Fahey's 10-finger virtuosity helped bring the acoustic steel-string guitar onto center stage as a solo instrument and inspired numerous followers, most notably Leo Kottke. His own career has followed an idiosyncratic path, from versions of songs by Brazilian guitar masters Baden Powell and Bola Sete to traditional folk melodies to adaptations of orchestral themes. He's even covered Eric Clapton's "Layla." In "City of Refuge," however, Fahey goes beyond idiosyncratic and into downright weird. And in this case, weird ain't wonderful.
"City of Refuge" may not be the most unpleasant album ever recorded, but it comes close. At several points during this interminable, self-indulgent aural experiment, I became convinced that Fahey's purpose was to recreate the exact sensation of a bad LSD trip or an evil hangover on a metaphysical
scale. If that is true, he succeeded admirably: This album should come with a free packet of Thorazine.
There are one or two tracks on "City of Refuge" where something like guitar playing can be heard, but mostly this "avant-garde" CD offers tonal noodlings that could have been done better by an autistic monkey and assorted "industrial" indulgences. I don't have anything against outside music: I like Ornette, I dig Cecil Taylor in small doses and I've even gotten a few moments of sublimity from a Chicago Art Ensemble concert. But there just ain't enough payoff for the ordeal of listening to Fahey deliberately hitting frets, muffling notes, turning the tuning pegs as he
pointlessly twangs whatever string comes to hand and generally acting like this curved wooden box is something he's never seen before. Every now and then he stumbles upon a Chopin-y chord that shines for an instant like a beacon against the background of sonic garbage. Then it's back for a nice stretch-out in the old tuna cans and thrown-away newspapers.
At its best, "City of Refuge" achieves a nightmarish soundtrack quality, "Eraserhead" meets "Under the Volcano." If you like nightmares, this album is for you. Perhaps the most horrific moment comes in a "tune" cheerily titled "On the Death and Disembowelment of the New Age," when what sounds
like high-frequency maracas, or a hideous swarm of soulless insects, are shaken into your ears for five, count 'em five, minutes. Rock on, dude!
It's all very deconstructive and super-hip, but even Derrida probably can play better than this, and he sucks as a guitarist.
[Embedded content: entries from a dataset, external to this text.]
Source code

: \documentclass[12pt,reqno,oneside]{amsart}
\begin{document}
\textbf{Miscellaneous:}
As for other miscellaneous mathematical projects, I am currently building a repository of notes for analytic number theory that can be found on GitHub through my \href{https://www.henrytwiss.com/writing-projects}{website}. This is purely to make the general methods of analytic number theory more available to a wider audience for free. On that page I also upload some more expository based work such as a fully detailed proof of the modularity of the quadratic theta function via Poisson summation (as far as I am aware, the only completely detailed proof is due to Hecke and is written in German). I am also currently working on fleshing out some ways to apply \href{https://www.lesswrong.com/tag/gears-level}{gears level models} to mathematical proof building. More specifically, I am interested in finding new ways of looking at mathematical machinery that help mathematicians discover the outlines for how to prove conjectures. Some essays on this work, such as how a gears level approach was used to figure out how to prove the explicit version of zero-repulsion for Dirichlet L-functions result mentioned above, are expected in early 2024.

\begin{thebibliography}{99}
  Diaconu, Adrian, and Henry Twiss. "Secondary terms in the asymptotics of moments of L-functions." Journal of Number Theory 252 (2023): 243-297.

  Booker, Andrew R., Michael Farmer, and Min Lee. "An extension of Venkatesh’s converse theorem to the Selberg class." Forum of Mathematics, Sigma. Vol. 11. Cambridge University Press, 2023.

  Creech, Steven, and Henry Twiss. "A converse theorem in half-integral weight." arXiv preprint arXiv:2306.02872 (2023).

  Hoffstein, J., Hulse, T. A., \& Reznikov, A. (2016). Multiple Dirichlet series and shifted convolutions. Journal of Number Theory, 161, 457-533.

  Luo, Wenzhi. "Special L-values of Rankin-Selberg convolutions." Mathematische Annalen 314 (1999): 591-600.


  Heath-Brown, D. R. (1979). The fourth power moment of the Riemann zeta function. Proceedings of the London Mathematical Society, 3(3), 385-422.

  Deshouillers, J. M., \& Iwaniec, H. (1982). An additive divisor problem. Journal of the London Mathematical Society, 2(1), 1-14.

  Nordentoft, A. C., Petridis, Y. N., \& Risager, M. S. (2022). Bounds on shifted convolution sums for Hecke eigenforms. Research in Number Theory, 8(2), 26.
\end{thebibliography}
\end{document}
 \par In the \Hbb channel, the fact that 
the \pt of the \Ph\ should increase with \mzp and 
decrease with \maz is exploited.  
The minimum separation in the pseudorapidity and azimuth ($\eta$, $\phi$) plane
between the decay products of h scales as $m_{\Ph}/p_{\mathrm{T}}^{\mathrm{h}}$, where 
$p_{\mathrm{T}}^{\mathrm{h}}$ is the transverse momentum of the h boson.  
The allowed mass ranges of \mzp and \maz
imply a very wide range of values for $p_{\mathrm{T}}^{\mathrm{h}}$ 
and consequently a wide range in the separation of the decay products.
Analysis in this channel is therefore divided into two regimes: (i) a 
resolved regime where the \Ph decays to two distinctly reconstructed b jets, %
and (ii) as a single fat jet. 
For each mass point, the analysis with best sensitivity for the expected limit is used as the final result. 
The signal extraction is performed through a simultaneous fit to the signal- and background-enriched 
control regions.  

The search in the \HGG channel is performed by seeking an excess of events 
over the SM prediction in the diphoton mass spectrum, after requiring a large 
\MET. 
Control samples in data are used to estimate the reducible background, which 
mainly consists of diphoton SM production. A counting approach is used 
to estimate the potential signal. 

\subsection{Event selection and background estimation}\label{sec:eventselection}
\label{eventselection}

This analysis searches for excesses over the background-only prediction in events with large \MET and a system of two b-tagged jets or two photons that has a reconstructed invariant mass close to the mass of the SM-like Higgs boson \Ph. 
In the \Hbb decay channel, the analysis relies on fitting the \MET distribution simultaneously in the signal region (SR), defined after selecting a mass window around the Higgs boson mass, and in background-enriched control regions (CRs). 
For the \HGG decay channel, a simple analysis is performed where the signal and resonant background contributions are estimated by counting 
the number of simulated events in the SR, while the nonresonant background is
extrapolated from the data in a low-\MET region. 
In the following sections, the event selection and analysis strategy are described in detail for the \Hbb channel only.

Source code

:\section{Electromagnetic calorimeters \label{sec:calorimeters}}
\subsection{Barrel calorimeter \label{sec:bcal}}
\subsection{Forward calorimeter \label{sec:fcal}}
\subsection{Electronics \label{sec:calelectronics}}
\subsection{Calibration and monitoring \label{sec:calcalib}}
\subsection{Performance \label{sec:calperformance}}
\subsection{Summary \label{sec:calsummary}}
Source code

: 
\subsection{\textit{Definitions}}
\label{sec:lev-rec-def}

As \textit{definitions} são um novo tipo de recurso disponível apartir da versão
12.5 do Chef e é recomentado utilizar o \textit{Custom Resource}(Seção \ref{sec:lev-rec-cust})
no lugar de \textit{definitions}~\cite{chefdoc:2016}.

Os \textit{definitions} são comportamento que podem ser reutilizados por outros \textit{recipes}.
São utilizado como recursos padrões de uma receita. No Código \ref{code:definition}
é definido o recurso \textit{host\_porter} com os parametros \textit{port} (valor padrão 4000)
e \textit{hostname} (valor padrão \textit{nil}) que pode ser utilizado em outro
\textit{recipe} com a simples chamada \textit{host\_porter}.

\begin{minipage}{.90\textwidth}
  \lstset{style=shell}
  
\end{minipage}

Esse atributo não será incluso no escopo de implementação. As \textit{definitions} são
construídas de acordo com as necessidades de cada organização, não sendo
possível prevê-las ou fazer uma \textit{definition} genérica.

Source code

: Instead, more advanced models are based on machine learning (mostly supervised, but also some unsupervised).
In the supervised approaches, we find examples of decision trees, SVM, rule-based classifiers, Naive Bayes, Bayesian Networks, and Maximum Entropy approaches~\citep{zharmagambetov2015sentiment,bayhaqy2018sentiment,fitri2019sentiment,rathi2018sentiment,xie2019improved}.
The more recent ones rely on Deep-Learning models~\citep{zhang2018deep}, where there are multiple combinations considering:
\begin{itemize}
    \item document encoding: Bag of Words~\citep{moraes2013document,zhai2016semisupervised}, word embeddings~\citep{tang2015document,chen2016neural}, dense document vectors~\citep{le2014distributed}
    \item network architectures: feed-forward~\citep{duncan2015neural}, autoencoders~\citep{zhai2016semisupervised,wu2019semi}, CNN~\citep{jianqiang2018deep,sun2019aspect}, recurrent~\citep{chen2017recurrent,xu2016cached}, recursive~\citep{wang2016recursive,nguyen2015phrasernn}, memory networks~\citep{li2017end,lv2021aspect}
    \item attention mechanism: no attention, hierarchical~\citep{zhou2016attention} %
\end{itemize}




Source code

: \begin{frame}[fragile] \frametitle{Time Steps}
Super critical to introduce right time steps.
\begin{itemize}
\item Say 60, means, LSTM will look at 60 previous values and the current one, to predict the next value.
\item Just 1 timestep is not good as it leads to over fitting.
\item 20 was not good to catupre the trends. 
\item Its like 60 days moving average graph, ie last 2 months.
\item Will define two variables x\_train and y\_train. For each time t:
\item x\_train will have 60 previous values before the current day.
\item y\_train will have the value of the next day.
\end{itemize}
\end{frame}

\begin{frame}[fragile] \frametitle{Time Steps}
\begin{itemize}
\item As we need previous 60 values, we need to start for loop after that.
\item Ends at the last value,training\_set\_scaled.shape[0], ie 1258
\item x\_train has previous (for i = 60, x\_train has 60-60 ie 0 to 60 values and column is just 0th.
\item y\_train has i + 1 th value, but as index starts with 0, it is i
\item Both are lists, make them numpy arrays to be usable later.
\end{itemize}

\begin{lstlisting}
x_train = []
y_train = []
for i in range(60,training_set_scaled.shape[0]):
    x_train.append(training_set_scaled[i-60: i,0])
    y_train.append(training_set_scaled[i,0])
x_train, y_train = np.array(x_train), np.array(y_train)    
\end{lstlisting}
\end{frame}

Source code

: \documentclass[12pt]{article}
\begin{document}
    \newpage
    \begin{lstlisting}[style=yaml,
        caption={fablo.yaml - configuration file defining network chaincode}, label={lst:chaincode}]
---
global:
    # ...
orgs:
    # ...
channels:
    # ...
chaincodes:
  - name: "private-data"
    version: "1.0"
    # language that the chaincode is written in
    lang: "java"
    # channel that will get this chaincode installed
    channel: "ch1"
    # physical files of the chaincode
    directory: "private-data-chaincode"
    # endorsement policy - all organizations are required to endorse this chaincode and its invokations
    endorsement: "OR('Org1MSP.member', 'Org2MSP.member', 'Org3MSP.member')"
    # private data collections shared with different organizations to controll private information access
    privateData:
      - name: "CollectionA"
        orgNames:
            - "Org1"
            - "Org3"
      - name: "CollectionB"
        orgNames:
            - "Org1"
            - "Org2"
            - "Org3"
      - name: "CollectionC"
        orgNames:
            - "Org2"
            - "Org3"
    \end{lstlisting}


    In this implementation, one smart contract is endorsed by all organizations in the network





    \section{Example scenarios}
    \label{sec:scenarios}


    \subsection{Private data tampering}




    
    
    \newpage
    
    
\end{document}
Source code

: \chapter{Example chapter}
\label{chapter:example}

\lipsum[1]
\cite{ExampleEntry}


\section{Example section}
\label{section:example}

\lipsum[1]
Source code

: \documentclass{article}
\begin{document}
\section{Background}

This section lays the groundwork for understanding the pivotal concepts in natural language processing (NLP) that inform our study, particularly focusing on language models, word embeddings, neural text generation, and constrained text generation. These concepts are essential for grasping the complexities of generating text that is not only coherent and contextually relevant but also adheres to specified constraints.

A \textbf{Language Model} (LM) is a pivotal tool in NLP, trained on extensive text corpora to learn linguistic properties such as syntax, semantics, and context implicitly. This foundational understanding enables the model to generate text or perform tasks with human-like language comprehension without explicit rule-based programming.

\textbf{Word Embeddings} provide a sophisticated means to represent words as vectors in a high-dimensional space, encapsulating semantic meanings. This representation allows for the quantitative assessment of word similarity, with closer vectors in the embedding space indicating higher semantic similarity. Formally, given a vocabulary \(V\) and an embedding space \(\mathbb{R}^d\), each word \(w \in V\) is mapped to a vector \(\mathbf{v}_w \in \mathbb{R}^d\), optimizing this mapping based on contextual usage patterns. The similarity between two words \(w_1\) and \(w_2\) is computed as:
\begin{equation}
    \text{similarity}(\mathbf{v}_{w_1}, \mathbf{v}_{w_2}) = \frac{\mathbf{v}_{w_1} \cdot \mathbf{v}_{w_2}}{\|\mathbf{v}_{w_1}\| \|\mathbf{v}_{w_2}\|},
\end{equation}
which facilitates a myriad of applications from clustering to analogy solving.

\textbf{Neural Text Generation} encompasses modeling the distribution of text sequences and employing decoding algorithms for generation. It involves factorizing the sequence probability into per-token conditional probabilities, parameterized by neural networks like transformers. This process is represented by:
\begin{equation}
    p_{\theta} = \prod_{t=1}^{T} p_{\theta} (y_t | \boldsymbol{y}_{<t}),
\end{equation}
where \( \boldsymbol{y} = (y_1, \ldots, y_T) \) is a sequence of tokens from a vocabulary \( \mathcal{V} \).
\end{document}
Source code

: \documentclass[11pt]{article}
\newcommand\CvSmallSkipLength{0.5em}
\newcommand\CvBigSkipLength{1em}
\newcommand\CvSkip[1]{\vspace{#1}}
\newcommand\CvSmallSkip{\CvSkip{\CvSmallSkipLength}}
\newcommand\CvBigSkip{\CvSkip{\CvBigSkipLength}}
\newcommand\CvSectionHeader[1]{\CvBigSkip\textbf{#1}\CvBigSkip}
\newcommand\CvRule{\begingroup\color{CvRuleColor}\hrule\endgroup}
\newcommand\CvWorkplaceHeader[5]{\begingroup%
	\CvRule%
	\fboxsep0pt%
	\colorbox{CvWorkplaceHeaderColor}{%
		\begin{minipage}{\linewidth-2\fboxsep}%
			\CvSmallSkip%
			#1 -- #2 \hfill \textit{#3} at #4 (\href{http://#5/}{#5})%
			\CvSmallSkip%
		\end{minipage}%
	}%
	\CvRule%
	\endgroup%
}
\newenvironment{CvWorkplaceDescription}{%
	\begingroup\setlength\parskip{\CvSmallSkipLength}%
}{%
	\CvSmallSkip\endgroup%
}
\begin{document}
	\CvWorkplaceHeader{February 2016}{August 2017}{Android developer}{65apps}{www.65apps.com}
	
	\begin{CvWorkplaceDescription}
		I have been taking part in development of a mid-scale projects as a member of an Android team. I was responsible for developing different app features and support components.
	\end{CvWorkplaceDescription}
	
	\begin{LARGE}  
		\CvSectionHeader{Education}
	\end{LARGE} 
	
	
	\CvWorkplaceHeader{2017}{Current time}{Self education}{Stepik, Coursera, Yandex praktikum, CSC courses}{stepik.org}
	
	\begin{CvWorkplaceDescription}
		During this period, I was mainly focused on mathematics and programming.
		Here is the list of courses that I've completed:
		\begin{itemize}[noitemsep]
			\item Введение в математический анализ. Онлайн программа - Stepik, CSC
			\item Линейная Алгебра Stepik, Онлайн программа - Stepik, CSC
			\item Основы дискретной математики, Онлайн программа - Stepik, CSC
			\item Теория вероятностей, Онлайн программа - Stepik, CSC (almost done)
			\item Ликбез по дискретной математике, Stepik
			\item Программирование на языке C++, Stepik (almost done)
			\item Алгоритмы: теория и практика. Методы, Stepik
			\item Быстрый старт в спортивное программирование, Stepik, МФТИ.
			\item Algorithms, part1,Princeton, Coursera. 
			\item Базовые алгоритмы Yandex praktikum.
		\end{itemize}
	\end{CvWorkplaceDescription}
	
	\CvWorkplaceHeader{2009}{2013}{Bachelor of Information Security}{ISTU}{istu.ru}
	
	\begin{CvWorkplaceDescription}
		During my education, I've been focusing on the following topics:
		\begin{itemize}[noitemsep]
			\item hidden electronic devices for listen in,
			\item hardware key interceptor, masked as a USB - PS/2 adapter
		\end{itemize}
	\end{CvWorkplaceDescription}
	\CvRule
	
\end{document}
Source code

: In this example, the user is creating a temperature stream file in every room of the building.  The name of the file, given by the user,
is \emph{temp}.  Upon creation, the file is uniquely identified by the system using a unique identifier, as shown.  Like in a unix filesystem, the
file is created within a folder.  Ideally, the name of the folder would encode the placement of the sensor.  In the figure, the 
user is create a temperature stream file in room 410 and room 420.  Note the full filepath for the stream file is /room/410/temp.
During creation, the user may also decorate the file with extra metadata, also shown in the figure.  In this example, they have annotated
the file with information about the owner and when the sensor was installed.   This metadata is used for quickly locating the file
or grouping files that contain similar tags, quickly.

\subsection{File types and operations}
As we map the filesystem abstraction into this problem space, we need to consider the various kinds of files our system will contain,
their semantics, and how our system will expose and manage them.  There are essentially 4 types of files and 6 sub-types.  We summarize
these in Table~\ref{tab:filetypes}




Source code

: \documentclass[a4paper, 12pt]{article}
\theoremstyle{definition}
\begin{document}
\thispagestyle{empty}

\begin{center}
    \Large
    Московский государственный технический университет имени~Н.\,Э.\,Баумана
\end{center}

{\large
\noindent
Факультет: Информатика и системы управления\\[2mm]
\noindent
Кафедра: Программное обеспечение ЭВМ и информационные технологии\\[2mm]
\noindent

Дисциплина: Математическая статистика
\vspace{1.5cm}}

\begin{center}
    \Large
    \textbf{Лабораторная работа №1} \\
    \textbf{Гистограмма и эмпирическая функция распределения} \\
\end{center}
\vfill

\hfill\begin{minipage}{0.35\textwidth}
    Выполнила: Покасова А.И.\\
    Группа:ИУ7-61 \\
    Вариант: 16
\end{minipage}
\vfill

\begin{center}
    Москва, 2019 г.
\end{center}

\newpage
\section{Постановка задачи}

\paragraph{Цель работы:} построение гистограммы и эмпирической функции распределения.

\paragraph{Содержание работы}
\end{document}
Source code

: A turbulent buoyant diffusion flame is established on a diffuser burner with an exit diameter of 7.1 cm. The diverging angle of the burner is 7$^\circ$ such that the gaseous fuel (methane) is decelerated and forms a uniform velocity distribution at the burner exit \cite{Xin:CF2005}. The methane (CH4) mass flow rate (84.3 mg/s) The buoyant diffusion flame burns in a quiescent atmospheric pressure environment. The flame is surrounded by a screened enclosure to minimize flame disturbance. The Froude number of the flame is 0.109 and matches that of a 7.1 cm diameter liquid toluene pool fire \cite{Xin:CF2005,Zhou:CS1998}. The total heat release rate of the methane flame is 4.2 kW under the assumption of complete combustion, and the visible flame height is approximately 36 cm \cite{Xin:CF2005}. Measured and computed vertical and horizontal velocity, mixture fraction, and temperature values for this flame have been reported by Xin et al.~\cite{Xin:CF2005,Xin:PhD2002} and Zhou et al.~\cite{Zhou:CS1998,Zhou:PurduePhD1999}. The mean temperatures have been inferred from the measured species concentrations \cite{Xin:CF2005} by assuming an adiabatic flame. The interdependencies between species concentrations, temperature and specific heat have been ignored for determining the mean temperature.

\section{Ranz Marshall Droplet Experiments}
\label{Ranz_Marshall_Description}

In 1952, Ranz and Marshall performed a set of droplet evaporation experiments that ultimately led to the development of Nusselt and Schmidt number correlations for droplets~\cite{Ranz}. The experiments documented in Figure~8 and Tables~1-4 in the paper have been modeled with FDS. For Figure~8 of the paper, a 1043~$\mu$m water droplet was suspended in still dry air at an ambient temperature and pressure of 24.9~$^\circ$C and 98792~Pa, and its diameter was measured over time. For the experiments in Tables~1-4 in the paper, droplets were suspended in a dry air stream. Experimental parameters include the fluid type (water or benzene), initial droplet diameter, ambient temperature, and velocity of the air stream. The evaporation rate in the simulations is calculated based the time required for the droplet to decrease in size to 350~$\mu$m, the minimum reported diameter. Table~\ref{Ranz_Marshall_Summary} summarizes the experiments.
I for one prefer to read my philosophy.
Leo Kottke's "Standing In My Shoes," mercifully, doesn't aspire to these lofty depths. Kottke, though not as dark and deep as Fahey, is even more of a virtuoso: Like a ragtime pianist, he has the kind of impeccable ability to play different lines simultaneously that almost requires a split brain.
The man's right hand should be preserved for science. The novelty here is that he uses a drummer and bass player. Usually it's just Kottke and his guitar. This allows him to stretch out a bit more rhythmically, since he doesn't have to maintain the bass line himself. The downside is that the sound is sometimes bottom-heavy and plodding. "Standing In My Shoes" is a nice little album, at times a bit repetitive, but subtly lyrical and funky in a smart, understated way.
Kottke plays a lot of slide here, and sings in a relaxed, intelligent voice -- much of this album is reminiscent of a polyrhythmic, understated Ry Cooder. An off-kilter, propulsive beat plays tag with catchy repeated guitar riffs, with hints of Indian and country added to Kottke's sui generis mixture of styles. One of the delights here is Chet Atkins' resonator-guitar solo on "Twice" -- listening to the old master's melodic assurance, you can hear the territory George Harrison came from. It's all very solid and unobjectionable, though a bit short on the sublime moments that Kottke at his best can attain.
When those moments come -- in the elegiac "Across the Street," with its dreamlike chords, in the melodic "Dead End" and in his understated but touching version of the old blues ballad "Corrina, Corrina," with its superb guitar voicings -- you wish Kottke had been a bit more adventurous, allowed his harmonic imagination freer rein. Still, Kottke's playing is as sensitive and precise as ever. "Standing In My Shoes" isn't groundbreaking,
but it's a pleasant excursion into new territory for a first-rate instrumentalist.